Directions:
Show only those lines of the entries where the string "data" is found.
START Given information
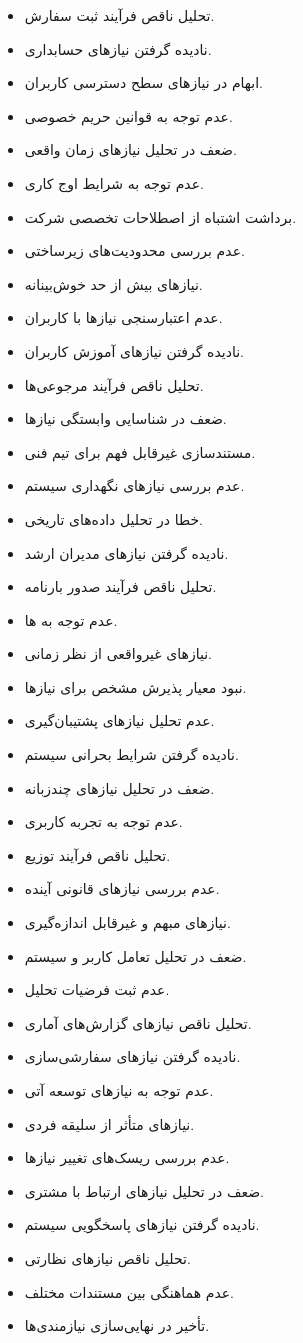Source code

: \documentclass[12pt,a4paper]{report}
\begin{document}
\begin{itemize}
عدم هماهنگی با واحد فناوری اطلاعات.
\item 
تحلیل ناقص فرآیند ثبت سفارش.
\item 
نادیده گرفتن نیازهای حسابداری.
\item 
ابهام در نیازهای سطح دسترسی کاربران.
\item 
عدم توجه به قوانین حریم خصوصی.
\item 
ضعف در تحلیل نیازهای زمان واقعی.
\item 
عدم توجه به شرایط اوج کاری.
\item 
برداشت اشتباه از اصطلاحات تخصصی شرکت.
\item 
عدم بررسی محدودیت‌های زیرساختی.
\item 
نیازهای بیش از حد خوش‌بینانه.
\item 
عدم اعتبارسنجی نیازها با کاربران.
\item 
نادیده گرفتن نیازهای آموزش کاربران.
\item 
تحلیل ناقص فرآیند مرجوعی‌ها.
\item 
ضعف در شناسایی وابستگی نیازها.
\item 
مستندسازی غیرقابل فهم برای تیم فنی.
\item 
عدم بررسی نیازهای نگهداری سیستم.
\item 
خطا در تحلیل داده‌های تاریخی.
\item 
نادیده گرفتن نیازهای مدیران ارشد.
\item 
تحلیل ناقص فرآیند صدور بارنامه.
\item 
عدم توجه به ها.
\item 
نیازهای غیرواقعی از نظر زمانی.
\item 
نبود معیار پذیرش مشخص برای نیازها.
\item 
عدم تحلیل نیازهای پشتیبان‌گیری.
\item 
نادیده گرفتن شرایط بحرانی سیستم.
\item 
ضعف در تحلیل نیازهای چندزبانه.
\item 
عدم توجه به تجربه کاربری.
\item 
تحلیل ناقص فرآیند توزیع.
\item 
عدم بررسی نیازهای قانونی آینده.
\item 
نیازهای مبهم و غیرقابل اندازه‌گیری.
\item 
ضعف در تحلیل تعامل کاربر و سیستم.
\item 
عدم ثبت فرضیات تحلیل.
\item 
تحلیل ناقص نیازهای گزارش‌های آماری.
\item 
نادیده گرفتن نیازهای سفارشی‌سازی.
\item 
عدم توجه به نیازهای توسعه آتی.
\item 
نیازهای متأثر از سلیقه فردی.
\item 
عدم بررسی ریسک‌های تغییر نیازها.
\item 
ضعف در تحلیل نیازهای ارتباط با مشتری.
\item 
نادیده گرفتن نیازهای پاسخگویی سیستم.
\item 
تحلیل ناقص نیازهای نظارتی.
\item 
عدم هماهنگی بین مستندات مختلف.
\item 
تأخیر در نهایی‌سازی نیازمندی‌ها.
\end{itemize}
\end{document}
END Given information
START Given information
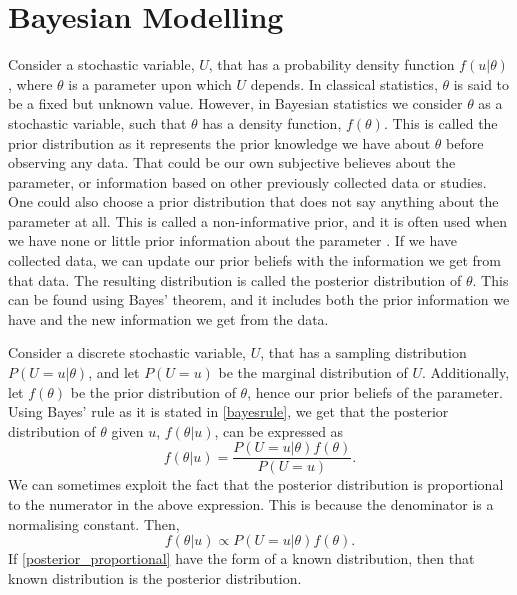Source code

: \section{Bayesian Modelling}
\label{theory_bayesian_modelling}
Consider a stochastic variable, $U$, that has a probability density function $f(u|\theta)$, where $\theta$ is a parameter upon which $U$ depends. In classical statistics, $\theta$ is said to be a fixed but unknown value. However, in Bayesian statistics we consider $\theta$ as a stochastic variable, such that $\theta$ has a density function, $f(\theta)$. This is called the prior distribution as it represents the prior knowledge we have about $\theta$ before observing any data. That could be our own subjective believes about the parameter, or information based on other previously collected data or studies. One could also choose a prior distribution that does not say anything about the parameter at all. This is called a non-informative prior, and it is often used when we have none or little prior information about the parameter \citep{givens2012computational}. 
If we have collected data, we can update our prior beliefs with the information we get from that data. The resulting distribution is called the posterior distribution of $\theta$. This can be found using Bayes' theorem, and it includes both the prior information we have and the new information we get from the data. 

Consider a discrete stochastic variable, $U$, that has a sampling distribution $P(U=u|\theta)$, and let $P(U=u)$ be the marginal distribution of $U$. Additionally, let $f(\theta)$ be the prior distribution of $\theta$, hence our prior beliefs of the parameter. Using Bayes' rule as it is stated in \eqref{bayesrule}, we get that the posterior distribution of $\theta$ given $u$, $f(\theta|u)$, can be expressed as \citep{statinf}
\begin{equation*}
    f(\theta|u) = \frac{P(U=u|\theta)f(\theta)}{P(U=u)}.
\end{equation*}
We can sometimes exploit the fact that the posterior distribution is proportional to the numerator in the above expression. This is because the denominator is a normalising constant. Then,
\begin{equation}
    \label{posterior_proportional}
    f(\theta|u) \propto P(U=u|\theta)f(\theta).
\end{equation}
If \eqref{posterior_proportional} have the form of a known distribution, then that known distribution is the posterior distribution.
END Given information
Solution to this problem:
Consider a stochastic variable, $U$, that has a probability density function $f(u|\theta)$, where $\theta$ is a parameter upon which $U$ depends. In classical statistics, $\theta$ is said to be a fixed but unknown value. However, in Bayesian statistics we consider $\theta$ as a stochastic variable, such that $\theta$ has a density function, $f(\theta)$. This is called the prior distribution as it represents the prior knowledge we have about $\theta$ before observing any data. That could be our own subjective believes about the parameter, or information based on other previously collected data or studies. One could also choose a prior distribution that does not say anything about the parameter at all. This is called a non-informative prior, and it is often used when we have none or little prior information about the parameter \citep{givens2012computational}. 
If we have collected data, we can update our prior beliefs with the information we get from that data. The resulting distribution is called the posterior distribution of $\theta$. This can be found using Bayes' theorem, and it includes both the prior information we have and the new information we get from the data. 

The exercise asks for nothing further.